# Granville may hire Monson police chief



## MCOA41 (Sep 5, 2002)

Granville may hire Monson police chief
Thursday, March 17, 2005
By KIM RING
[email protected] 
Police Chief Curtis M. McKenzie is likely to become the full-time chief in Granville, a tiny town on the Connecticut border.

Kathryn Martin, administrative assistant to the town of Granville, confirmed yesterday that McKenzie is negotiating a contract with selectmen there. McKenzie tendered his resignation as Monson's chief effective on April 15, 2½ months before his contract was set to expire without being renewed.

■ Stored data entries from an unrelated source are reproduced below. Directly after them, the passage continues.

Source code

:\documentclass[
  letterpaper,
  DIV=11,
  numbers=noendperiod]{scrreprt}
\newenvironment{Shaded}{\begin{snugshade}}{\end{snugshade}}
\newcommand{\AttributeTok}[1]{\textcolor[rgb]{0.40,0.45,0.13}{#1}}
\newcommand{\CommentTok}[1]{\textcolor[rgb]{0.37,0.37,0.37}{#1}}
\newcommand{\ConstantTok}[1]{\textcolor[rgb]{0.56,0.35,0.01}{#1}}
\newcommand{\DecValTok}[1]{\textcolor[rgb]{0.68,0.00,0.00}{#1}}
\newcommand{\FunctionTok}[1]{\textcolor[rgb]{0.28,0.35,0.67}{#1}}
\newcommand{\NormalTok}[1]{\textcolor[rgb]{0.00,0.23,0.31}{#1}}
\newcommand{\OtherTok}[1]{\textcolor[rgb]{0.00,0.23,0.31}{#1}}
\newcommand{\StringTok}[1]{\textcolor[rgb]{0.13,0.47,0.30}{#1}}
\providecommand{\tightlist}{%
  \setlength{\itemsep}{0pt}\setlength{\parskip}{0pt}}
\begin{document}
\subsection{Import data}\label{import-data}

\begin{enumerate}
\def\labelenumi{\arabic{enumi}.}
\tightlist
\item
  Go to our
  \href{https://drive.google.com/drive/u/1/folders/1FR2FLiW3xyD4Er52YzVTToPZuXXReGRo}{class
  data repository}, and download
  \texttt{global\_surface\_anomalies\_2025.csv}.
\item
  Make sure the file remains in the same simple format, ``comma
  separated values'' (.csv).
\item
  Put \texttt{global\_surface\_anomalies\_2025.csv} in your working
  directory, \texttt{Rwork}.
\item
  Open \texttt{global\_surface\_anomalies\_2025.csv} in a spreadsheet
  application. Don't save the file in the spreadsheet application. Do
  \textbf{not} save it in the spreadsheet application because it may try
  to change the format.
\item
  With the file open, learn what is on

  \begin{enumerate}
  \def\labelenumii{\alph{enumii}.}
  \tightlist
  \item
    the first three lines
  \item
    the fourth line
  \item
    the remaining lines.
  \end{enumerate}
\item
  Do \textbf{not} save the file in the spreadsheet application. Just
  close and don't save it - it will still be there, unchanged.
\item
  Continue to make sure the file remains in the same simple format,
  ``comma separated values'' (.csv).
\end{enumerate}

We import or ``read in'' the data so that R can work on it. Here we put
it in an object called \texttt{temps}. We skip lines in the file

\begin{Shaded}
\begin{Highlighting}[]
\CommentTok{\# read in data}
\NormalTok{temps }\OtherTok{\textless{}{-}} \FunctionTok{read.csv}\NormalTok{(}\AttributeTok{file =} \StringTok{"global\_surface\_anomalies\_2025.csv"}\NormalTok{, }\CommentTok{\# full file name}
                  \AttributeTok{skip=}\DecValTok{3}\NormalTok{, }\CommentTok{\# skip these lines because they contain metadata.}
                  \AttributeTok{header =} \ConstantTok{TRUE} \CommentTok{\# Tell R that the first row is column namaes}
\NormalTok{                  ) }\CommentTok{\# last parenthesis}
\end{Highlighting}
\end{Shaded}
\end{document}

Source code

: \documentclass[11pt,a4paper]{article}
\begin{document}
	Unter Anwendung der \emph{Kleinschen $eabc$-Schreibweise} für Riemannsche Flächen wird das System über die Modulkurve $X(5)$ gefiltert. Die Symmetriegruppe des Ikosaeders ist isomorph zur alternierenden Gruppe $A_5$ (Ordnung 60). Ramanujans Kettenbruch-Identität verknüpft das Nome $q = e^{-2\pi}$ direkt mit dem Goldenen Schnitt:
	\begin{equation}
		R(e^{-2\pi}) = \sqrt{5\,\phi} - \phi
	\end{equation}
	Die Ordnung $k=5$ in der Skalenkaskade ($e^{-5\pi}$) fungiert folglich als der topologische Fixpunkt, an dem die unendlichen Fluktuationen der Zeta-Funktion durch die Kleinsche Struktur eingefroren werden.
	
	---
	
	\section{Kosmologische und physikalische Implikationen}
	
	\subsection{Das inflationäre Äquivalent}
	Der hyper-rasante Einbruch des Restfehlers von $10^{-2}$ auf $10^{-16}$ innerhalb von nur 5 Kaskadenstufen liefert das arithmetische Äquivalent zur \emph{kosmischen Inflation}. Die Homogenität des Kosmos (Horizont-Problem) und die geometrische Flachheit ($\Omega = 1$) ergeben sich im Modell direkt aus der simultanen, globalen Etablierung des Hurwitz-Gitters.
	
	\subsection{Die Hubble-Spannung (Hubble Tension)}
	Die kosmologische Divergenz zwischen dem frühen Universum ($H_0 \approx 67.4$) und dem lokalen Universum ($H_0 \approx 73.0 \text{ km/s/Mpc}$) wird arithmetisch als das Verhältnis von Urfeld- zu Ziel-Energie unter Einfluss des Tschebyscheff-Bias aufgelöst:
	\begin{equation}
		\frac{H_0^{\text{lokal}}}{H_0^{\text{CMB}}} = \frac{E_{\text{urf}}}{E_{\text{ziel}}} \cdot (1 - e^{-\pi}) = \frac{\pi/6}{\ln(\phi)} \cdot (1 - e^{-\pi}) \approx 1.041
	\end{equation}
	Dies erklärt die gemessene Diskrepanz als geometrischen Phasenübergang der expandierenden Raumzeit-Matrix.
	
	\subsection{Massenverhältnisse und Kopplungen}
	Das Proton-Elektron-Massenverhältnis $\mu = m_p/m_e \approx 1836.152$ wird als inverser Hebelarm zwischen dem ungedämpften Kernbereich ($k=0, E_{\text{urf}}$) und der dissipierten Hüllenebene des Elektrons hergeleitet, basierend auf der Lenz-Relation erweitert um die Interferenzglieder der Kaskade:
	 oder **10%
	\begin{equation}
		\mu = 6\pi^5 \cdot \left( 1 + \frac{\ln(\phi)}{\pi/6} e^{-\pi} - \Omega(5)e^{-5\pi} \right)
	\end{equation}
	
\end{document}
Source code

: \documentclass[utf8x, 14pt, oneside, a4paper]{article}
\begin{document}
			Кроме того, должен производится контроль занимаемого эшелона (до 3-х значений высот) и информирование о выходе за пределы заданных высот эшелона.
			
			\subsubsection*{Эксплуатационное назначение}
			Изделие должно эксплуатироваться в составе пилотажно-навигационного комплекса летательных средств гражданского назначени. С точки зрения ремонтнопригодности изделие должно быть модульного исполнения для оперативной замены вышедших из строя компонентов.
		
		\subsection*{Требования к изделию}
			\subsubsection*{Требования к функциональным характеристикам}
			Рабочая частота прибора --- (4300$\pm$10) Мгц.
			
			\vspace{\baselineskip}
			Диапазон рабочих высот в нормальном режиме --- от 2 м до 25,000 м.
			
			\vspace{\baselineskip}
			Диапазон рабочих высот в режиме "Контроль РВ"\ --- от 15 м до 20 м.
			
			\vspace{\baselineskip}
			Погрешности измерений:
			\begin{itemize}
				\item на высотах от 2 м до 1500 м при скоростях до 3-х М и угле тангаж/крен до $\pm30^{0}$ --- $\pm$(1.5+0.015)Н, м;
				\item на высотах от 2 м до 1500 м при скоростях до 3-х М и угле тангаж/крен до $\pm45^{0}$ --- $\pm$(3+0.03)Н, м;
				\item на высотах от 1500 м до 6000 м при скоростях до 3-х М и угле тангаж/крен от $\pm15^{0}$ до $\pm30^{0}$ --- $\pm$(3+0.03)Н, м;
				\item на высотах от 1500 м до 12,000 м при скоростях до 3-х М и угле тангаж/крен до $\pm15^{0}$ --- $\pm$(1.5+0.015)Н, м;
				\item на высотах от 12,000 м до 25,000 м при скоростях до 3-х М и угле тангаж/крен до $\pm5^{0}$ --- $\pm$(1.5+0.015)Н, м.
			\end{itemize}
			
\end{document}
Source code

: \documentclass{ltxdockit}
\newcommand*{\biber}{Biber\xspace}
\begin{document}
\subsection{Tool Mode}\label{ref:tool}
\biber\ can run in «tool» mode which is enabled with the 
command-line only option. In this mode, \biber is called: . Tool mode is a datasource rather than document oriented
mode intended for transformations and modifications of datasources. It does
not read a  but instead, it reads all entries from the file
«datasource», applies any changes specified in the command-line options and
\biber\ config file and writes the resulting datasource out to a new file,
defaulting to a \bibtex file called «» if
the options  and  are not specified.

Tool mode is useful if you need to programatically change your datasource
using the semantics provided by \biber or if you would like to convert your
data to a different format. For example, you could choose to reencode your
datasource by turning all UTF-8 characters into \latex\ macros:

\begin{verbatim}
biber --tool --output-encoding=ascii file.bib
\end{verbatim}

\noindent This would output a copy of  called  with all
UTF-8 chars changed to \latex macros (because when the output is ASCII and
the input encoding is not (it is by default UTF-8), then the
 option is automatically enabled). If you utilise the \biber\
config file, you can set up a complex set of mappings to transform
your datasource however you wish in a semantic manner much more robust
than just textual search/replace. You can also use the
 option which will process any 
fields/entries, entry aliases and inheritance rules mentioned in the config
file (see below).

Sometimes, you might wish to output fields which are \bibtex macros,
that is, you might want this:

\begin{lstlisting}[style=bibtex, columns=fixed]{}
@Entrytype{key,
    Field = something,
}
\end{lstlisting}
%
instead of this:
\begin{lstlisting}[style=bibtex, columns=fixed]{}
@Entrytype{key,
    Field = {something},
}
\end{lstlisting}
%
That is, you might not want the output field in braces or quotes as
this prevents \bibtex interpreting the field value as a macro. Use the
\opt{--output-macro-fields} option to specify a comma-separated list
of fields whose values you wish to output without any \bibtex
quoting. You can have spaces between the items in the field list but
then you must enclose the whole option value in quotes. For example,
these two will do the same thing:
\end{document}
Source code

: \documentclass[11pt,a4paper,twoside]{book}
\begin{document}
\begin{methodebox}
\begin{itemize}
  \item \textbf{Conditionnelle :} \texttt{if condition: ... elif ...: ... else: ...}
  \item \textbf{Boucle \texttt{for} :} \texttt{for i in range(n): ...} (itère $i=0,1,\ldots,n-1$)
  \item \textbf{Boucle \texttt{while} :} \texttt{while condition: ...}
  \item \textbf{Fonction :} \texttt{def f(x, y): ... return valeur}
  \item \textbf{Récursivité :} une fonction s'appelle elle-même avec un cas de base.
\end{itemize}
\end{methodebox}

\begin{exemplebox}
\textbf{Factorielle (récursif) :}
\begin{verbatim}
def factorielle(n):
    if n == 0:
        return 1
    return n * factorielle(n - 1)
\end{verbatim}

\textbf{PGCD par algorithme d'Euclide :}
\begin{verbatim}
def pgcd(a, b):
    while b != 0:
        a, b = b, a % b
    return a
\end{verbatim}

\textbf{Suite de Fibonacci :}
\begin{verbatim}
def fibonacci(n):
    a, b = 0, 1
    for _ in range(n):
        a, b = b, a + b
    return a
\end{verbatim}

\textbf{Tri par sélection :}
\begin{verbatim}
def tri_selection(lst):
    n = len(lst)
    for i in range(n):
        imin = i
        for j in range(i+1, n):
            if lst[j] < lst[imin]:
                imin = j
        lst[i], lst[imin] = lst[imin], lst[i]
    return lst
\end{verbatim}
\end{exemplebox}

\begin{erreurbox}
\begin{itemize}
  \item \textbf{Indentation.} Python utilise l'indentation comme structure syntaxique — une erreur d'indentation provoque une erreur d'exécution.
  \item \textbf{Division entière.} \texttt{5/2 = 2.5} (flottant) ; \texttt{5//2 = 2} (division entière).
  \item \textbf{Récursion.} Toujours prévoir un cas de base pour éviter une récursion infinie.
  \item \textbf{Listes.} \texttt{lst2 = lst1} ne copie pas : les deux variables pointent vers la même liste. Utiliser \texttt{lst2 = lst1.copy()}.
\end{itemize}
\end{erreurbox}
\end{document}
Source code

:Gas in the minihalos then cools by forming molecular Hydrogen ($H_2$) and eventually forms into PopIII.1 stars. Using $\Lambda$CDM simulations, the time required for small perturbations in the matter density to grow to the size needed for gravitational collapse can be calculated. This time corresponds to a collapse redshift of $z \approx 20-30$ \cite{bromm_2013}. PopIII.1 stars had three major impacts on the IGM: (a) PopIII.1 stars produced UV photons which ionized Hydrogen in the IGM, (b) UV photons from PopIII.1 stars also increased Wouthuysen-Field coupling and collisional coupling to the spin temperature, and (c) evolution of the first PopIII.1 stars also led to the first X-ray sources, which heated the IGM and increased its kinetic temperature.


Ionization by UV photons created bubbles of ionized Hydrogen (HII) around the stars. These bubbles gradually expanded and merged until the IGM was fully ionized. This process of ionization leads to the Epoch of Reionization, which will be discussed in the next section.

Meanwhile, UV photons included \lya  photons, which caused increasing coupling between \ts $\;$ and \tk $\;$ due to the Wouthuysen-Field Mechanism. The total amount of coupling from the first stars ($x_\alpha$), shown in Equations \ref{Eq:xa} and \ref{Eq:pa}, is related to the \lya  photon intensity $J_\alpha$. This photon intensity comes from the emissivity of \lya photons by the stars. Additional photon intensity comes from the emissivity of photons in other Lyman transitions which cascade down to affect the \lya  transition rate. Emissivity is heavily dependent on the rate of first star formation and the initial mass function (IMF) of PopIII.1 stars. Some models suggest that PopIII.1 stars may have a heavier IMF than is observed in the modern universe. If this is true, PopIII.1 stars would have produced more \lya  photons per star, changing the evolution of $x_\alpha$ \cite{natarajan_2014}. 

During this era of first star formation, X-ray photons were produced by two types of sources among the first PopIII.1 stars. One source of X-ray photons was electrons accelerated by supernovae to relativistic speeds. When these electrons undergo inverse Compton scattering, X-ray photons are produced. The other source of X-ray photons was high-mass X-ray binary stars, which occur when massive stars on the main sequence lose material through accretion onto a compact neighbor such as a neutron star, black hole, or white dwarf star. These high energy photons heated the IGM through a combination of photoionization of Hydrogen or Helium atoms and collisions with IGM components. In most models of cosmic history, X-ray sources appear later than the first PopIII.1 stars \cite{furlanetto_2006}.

Granville, boasting a population of just over 1,500, has about eight part-time officers, according to state police who provide coverage for the town.

McKenzie was expected to leave Monson on June 30, the last day of his three-year pact with the town. Selectmen voted in November to notify the chief that his contract would not be renewed when it expired in June, though they have not given a reason for their action.

Since then, the chief has filed nomination papers, and his name will appear on the ballot for a selectman's seat in the April 4 election. McKenzie is one of three candidates vying for a seat now held by James R. Manning, who is not running for re-election.

Selectmen accepted the chief's resignation on Tuesday, and will soon begin planning how to hire his replacement.

"After Curtis has left, we'll have to make a decision," said Selectman Richard E. Guertin.

The board could choose to promote someone from the department or conduct a search for outside candidates, Guertin said.

It is likely that the board will tap Sgt. Stephen Kozloski for at least some time, Guertin said. Kozloski served as interim chief before McKenzie was hired, but was not then interested in the chief's job.

Guertin said he was hopeful that Kozloski might change his mind now.

"I think we'll take a good, hard look at Steve," he said.

Kozloski could not be reached for comment, but Guertin said the sergeant has been handling many of the tasks involved with running the department. Selectmen this week named Policeman James E. Boucher as acting sergeant.

While McKenzie will leave his job sooner than expected, he is entitled to a severance package, though Guertin would not disclose the amount. The money was not included in the town's fiscal 2005 budget, but will have to be paid.

Guertin said it is possible that town meeting voters will be asked to fund the cost.

McKenzie did not return telephone calls seeking comment.


----------